EXERCISE INSTRUCTIONS
A verbatim copy of every record is needed.
BEGIN SUPPLIED ENTRIES
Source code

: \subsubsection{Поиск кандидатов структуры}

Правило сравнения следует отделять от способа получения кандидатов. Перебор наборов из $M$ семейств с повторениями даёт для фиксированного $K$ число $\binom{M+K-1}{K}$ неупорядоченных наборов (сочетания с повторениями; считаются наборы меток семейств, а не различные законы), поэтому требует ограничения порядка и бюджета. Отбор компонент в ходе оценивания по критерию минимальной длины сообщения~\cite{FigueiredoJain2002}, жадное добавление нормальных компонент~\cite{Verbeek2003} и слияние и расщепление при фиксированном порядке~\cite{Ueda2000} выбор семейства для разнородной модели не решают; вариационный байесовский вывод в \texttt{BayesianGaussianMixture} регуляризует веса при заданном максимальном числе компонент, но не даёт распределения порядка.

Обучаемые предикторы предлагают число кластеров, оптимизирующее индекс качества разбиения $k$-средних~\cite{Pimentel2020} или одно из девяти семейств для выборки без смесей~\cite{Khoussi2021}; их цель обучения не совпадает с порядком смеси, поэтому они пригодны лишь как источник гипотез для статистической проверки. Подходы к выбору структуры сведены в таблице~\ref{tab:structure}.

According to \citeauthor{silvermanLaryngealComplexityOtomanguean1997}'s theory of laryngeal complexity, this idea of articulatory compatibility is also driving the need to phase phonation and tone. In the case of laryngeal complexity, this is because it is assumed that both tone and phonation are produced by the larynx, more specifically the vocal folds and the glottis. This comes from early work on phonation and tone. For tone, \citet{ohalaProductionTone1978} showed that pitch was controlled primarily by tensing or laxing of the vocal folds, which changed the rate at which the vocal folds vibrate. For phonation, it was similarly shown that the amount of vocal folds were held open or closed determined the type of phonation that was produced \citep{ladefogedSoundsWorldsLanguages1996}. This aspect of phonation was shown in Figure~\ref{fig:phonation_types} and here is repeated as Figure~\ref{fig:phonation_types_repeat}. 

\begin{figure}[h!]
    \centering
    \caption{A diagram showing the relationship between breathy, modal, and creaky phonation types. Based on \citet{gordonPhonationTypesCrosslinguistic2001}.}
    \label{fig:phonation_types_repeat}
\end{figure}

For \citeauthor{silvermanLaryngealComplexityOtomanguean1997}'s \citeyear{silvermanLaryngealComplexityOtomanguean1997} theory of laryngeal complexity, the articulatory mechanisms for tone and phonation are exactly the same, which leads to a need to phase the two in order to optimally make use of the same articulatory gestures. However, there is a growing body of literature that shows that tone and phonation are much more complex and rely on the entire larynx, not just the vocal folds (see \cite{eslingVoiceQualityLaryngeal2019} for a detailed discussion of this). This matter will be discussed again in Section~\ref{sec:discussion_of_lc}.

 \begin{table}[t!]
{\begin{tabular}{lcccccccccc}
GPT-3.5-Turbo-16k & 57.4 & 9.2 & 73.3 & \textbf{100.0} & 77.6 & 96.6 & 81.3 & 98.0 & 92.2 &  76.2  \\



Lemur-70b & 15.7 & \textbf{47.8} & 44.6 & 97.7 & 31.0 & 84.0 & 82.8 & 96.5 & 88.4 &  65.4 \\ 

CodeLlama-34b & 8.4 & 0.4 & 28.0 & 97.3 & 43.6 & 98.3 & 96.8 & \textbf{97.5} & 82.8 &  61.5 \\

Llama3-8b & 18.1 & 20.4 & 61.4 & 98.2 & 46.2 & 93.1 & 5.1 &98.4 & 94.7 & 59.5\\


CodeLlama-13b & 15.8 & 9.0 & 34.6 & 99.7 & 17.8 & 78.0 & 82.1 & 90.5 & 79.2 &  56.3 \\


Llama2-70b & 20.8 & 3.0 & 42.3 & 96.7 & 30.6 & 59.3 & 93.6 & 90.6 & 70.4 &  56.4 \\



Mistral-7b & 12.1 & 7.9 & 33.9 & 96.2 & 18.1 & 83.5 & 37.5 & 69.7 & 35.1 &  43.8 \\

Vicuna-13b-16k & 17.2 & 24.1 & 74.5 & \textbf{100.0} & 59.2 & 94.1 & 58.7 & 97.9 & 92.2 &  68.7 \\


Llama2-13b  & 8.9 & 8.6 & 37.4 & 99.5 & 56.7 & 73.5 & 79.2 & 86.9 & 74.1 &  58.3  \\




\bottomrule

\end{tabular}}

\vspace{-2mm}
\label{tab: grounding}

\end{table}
END SUPPLIED ENTRIES
THE COMPLETED TASK
Source code

: \subsubsection{Поиск кандидатов структуры}

Правило сравнения следует отделять от способа получения кандидатов. Перебор наборов из $M$ семейств с повторениями даёт для фиксированного $K$ число $\binom{M+K-1}{K}$ неупорядоченных наборов (сочетания с повторениями; считаются наборы меток семейств, а не различные законы), поэтому требует ограничения порядка и бюджета. Отбор компонент в ходе оценивания по критерию минимальной длины сообщения~\cite{FigueiredoJain2002}, жадное добавление нормальных компонент~\cite{Verbeek2003} и слияние и расщепление при фиксированном порядке~\cite{Ueda2000} выбор семейства для разнородной модели не решают; вариационный байесовский вывод в \texttt{BayesianGaussianMixture} регуляризует веса при заданном максимальном числе компонент, но не даёт распределения порядка.

Обучаемые предикторы предлагают число кластеров, оптимизирующее индекс качества разбиения $k$-средних~\cite{Pimentel2020} или одно из девяти семейств для выборки без смесей~\cite{Khoussi2021}; их цель обучения не совпадает с порядком смеси, поэтому они пригодны лишь как источник гипотез для статистической проверки. Подходы к выбору структуры сведены в таблице~\ref{tab:structure}.

According to \citeauthor{silvermanLaryngealComplexityOtomanguean1997}'s theory of laryngeal complexity, this idea of articulatory compatibility is also driving the need to phase phonation and tone. In the case of laryngeal complexity, this is because it is assumed that both tone and phonation are produced by the larynx, more specifically the vocal folds and the glottis. This comes from early work on phonation and tone. For tone, \citet{ohalaProductionTone1978} showed that pitch was controlled primarily by tensing or laxing of the vocal folds, which changed the rate at which the vocal folds vibrate. For phonation, it was similarly shown that the amount of vocal folds were held open or closed determined the type of phonation that was produced \citep{ladefogedSoundsWorldsLanguages1996}. This aspect of phonation was shown in Figure~\ref{fig:phonation_types} and here is repeated as Figure~\ref{fig:phonation_types_repeat}. 

\begin{figure}[h!]
    \centering
    \caption{A diagram showing the relationship between breathy, modal, and creaky phonation types. Based on \citet{gordonPhonationTypesCrosslinguistic2001}.}
    \label{fig:phonation_types_repeat}
\end{figure}

For \citeauthor{silvermanLaryngealComplexityOtomanguean1997}'s \citeyear{silvermanLaryngealComplexityOtomanguean1997} theory of laryngeal complexity, the articulatory mechanisms for tone and phonation are exactly the same, which leads to a need to phase the two in order to optimally make use of the same articulatory gestures. However, there is a growing body of literature that shows that tone and phonation are much more complex and rely on the entire larynx, not just the vocal folds (see \cite{eslingVoiceQualityLaryngeal2019} for a detailed discussion of this). This matter will be discussed again in Section~\ref{sec:discussion_of_lc}.

 \begin{table}[t!]
{\begin{tabular}{lcccccccccc}
GPT-3.5-Turbo-16k & 57.4 & 9.2 & 73.3 & \textbf{100.0} & 77.6 & 96.6 & 81.3 & 98.0 & 92.2 &  76.2  \\



Lemur-70b & 15.7 & \textbf{47.8} & 44.6 & 97.7 & 31.0 & 84.0 & 82.8 & 96.5 & 88.4 &  65.4 \\ 

CodeLlama-34b & 8.4 & 0.4 & 28.0 & 97.3 & 43.6 & 98.3 & 96.8 & \textbf{97.5} & 82.8 &  61.5 \\

Llama3-8b & 18.1 & 20.4 & 61.4 & 98.2 & 46.2 & 93.1 & 5.1 &98.4 & 94.7 & 59.5\\


CodeLlama-13b & 15.8 & 9.0 & 34.6 & 99.7 & 17.8 & 78.0 & 82.1 & 90.5 & 79.2 &  56.3 \\


Llama2-70b & 20.8 & 3.0 & 42.3 & 96.7 & 30.6 & 59.3 & 93.6 & 90.6 & 70.4 &  56.4 \\



Mistral-7b & 12.1 & 7.9 & 33.9 & 96.2 & 18.1 & 83.5 & 37.5 & 69.7 & 35.1 &  43.8 \\

Vicuna-13b-16k & 17.2 & 24.1 & 74.5 & \textbf{100.0} & 59.2 & 94.1 & 58.7 & 97.9 & 92.2 &  68.7 \\


Llama2-13b  & 8.9 & 8.6 & 37.4 & 99.5 & 56.7 & 73.5 & 79.2 & 86.9 & 74.1 &  58.3  \\




\bottomrule

\end{tabular}}

\vspace{-2mm}
\label{tab: grounding}

\end{table}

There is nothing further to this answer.